Look over the lines below. Report each one that includes the string "eqref".

> Dataset excerpts:

════

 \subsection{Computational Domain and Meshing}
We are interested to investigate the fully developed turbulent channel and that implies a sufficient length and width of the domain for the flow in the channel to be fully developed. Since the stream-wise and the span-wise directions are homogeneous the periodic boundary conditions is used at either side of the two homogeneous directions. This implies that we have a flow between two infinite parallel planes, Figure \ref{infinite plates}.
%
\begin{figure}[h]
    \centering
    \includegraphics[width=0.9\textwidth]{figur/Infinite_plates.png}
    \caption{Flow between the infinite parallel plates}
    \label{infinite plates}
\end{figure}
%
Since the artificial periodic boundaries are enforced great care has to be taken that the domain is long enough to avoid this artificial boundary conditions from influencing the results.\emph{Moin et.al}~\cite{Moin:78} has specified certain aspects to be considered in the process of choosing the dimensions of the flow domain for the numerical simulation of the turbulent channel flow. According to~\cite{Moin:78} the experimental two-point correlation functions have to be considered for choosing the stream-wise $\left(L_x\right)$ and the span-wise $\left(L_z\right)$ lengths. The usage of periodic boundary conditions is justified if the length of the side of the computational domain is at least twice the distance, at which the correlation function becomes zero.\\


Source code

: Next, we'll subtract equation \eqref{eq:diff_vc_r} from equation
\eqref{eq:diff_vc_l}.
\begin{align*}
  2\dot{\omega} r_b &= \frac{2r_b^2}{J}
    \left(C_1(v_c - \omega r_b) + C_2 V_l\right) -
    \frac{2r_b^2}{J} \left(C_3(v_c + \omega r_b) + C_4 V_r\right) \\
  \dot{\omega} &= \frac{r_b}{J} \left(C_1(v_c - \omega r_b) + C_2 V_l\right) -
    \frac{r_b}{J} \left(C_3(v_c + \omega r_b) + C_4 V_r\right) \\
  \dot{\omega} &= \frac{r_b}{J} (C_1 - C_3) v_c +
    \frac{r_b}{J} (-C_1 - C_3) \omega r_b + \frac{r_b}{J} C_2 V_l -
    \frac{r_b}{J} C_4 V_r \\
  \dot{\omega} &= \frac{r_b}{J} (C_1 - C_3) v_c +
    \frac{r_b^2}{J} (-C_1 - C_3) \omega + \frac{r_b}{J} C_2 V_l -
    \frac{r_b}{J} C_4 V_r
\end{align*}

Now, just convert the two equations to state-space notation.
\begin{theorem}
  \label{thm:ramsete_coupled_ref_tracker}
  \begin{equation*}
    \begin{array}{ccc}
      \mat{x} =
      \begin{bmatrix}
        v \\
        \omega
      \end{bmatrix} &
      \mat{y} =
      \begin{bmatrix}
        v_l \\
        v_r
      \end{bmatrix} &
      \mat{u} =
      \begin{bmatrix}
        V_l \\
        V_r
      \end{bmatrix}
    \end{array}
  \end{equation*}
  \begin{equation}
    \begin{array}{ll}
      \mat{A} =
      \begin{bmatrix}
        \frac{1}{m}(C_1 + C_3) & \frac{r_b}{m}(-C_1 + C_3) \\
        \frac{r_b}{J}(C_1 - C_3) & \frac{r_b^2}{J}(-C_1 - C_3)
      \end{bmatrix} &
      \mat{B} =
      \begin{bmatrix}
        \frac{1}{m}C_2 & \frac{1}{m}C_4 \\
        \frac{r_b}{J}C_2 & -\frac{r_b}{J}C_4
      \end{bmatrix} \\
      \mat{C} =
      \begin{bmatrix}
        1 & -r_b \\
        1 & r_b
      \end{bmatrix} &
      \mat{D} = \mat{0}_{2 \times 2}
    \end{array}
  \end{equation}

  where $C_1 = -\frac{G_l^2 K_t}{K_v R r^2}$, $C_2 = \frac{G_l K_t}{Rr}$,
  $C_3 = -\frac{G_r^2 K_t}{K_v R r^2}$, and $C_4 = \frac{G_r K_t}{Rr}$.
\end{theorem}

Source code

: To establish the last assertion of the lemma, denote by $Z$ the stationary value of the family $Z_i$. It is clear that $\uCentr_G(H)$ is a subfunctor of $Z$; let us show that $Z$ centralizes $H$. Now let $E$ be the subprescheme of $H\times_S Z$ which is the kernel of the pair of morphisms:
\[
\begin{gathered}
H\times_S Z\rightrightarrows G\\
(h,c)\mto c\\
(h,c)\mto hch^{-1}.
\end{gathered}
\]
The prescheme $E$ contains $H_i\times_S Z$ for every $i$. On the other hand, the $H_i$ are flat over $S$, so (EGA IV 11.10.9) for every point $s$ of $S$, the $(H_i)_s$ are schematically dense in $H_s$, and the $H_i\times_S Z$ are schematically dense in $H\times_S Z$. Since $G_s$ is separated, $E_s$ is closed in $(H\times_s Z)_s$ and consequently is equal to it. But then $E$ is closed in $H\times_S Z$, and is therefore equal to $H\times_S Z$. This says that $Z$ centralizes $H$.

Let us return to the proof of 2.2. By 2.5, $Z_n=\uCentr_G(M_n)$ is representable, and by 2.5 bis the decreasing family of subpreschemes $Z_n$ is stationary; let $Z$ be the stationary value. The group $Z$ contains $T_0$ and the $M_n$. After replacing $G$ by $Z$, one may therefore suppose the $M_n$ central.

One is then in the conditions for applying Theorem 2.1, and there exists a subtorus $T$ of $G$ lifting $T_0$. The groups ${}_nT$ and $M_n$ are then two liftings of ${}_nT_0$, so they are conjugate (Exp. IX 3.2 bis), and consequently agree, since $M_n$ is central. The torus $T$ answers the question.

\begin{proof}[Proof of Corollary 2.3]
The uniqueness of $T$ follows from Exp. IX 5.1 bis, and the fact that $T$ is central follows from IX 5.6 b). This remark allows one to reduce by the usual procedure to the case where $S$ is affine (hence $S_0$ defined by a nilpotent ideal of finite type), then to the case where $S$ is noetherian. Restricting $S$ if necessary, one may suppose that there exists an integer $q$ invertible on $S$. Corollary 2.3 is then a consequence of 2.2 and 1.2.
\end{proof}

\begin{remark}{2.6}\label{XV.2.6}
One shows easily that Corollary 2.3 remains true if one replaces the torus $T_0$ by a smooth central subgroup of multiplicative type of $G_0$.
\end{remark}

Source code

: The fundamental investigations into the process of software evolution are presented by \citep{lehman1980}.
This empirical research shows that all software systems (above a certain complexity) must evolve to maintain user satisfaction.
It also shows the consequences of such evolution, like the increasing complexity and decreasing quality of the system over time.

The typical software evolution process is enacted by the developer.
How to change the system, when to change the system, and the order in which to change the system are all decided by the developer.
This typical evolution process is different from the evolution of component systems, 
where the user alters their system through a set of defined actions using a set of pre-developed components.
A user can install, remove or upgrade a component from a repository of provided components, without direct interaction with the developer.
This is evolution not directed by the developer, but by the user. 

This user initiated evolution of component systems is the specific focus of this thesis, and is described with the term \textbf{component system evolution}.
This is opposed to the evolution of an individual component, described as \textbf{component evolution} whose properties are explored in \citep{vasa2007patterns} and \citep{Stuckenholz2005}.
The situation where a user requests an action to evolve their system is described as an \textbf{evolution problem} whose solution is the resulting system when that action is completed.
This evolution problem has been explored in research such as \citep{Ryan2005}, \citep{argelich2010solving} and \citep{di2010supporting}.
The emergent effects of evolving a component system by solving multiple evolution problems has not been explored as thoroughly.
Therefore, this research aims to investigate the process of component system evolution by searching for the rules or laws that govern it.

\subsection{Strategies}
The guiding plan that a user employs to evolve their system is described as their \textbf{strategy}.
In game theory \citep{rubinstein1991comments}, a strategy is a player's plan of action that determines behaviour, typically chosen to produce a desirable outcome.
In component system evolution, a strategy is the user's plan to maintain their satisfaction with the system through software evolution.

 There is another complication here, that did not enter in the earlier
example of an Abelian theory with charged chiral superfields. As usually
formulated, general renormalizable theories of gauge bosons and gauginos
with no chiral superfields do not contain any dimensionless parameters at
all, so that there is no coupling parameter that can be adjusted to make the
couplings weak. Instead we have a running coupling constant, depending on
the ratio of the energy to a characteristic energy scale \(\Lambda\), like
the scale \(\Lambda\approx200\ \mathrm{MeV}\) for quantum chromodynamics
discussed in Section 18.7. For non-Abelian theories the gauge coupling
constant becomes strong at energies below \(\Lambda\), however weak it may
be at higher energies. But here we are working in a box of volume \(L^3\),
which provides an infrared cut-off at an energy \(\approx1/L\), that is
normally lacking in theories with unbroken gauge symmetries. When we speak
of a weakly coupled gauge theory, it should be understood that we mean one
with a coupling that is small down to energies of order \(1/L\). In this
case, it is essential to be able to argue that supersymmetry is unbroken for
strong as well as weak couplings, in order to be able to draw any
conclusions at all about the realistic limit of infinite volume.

════

> Solution below:
: Next, we'll subtract equation \eqref{eq:diff_vc_r} from equation
\eqref{eq:diff_vc_l}.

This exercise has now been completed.